= Task objective =
Of all the entries below, only the lines from the one with "### Caractéristiques des données" up to and including the one with "Score AUC (0.7638 pour LightGBM)." are to be duplicated exactly.

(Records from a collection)
------------------------------------------------

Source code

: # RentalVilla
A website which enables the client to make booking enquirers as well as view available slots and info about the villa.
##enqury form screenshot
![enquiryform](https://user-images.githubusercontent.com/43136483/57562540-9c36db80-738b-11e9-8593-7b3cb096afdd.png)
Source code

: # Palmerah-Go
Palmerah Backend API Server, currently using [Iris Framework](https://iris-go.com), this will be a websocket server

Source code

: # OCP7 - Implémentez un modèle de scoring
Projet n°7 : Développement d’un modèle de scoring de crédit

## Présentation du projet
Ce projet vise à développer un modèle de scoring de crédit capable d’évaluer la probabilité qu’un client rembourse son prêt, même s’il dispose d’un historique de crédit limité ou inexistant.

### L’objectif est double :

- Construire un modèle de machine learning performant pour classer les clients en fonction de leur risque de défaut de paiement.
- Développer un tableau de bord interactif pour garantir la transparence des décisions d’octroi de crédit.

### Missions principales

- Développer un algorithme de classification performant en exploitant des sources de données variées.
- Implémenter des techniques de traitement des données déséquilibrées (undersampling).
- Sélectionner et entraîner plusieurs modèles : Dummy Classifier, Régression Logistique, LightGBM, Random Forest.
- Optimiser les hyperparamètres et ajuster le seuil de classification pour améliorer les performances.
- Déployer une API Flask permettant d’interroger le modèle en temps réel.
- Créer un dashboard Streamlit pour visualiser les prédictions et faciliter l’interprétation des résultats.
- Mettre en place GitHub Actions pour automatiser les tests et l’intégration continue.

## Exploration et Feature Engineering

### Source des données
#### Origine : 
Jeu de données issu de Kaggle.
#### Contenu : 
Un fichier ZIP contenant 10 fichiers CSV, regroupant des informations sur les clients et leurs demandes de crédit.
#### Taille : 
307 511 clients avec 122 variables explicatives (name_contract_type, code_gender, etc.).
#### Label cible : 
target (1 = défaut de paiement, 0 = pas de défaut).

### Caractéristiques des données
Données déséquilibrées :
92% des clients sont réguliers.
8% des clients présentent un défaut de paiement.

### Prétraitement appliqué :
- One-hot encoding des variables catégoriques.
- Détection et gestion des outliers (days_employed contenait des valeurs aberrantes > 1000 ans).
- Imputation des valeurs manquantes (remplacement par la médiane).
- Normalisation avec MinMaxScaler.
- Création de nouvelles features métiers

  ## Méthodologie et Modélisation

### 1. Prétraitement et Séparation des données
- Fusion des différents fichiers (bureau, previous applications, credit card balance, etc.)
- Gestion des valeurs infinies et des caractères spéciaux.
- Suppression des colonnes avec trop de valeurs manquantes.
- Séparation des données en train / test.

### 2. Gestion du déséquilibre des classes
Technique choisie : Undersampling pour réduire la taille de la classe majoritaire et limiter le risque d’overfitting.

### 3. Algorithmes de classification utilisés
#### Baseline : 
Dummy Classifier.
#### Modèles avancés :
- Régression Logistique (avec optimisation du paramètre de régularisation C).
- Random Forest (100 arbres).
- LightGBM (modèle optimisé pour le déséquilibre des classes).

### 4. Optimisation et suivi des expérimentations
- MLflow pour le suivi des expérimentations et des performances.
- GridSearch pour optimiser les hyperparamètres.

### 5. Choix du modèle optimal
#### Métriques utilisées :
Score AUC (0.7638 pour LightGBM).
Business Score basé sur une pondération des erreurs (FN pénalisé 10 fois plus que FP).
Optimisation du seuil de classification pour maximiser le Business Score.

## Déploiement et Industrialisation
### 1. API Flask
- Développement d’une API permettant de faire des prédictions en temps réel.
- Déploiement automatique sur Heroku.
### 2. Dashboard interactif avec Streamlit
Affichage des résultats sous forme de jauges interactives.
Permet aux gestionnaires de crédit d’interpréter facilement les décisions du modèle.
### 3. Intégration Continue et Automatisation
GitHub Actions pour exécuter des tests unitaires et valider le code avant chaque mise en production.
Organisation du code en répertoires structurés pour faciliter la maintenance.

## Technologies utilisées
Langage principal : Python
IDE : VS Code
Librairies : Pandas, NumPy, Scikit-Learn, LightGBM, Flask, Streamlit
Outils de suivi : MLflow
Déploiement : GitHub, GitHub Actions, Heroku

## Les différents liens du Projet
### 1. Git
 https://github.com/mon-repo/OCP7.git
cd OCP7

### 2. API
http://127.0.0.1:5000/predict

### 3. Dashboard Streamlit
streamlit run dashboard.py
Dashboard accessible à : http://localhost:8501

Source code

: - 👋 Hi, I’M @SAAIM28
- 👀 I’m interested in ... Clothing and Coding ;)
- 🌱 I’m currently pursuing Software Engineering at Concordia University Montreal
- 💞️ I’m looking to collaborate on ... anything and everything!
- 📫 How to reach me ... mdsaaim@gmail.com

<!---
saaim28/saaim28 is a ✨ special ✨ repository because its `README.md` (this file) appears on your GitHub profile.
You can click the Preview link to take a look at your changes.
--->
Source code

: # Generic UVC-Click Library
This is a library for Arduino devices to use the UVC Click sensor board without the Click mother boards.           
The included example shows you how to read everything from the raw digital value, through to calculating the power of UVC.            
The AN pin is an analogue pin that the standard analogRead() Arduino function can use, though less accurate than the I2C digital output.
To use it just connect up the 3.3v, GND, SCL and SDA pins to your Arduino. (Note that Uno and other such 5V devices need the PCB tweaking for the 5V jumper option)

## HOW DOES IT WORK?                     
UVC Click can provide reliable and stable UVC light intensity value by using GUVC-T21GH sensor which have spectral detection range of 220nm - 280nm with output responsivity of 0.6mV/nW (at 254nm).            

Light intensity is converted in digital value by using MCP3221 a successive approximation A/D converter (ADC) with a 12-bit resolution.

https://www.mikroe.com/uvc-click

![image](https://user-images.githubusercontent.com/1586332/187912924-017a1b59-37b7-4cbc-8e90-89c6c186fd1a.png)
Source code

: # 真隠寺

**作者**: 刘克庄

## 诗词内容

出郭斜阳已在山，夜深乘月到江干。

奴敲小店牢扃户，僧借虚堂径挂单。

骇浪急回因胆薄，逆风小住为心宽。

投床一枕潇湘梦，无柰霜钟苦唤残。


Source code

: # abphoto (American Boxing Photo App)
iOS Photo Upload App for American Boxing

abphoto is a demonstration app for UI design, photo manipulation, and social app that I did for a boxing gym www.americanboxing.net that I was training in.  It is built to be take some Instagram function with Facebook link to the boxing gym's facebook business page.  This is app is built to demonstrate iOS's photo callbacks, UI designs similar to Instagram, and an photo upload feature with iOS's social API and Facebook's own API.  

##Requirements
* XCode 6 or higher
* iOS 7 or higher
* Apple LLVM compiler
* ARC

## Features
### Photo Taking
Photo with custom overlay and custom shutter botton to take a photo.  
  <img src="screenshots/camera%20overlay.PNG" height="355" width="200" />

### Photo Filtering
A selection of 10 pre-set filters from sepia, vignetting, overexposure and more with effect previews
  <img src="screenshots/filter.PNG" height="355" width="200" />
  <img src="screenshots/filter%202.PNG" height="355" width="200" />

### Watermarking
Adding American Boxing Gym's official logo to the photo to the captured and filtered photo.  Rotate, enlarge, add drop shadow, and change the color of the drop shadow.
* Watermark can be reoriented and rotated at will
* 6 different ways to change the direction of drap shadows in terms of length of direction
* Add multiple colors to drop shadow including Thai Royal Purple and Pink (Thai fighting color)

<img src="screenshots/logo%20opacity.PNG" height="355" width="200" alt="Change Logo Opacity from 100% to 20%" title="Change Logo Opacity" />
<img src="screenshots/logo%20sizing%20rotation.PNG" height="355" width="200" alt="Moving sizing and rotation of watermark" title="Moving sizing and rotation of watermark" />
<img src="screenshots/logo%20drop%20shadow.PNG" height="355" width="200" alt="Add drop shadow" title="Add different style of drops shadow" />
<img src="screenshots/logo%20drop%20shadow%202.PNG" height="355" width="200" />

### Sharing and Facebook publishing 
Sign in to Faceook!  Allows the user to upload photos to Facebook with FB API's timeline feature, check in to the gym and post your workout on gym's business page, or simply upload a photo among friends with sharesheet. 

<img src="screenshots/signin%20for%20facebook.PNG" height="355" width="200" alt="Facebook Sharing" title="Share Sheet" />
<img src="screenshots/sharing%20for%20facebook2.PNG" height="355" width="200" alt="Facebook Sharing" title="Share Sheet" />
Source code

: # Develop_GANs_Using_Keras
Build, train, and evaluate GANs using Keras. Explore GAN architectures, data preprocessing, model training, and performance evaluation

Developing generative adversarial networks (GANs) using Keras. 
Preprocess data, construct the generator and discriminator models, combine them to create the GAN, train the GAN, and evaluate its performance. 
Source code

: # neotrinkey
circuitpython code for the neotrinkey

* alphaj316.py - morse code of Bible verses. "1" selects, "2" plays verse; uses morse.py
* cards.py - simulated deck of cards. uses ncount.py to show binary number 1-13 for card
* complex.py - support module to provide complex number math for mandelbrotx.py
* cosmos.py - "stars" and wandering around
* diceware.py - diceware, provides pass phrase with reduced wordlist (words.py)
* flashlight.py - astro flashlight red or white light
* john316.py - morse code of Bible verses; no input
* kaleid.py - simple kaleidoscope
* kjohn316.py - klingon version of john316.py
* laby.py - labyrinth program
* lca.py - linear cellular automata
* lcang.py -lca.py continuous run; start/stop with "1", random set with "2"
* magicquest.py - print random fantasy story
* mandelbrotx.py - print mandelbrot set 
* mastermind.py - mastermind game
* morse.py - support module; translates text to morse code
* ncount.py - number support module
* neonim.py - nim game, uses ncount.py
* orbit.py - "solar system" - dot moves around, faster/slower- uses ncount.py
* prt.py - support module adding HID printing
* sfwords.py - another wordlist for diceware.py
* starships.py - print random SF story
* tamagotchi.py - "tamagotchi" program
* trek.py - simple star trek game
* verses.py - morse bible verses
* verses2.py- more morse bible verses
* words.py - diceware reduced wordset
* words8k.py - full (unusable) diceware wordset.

------------------------------------------------

= Response to this exercise =
### Caractéristiques des données
Données déséquilibrées :
92% des clients sont réguliers.
8% des clients présentent un défaut de paiement.

### Prétraitement appliqué :
- One-hot encoding des variables catégoriques.
- Détection et gestion des outliers (days_employed contenait des valeurs aberrantes > 1000 ans).
- Imputation des valeurs manquantes (remplacement par la médiane).
- Normalisation avec MinMaxScaler.
- Création de nouvelles features métiers

  ## Méthodologie et Modélisation

### 1. Prétraitement et Séparation des données
- Fusion des différents fichiers (bureau, previous applications, credit card balance, etc.)
- Gestion des valeurs infinies et des caractères spéciaux.
- Suppression des colonnes avec trop de valeurs manquantes.
- Séparation des données en train / test.

### 2. Gestion du déséquilibre des classes
Technique choisie : Undersampling pour réduire la taille de la classe majoritaire et limiter le risque d’overfitting.

### 3. Algorithmes de classification utilisés
#### Baseline : 
Dummy Classifier.
#### Modèles avancés :
- Régression Logistique (avec optimisation du paramètre de régularisation C).
- Random Forest (100 arbres).
- LightGBM (modèle optimisé pour le déséquilibre des classes).

### 4. Optimisation et suivi des expérimentations
- MLflow pour le suivi des expérimentations et des performances.
- GridSearch pour optimiser les hyperparamètres.

### 5. Choix du modèle optimal
#### Métriques utilisées :
Score AUC (0.7638 pour LightGBM).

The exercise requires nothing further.